=== DIRECTIONS FOR THIS TASK ===
Determine the number of lines below that contain the string "figure", and state only that number.

=== Items from a dataset ===
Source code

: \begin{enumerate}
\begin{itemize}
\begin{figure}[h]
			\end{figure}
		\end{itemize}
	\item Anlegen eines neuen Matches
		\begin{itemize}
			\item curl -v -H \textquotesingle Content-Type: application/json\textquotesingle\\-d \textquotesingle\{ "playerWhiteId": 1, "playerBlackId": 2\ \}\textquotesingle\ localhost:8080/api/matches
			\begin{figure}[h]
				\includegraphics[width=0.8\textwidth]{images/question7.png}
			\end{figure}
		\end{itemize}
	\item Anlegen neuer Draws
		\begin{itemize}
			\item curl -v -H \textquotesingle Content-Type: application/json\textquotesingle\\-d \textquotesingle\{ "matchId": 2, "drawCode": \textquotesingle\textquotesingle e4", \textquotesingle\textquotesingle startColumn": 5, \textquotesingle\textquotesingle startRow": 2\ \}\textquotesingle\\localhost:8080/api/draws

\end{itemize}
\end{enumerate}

=== OUTPUT FOR THIS EXERCISE ===
4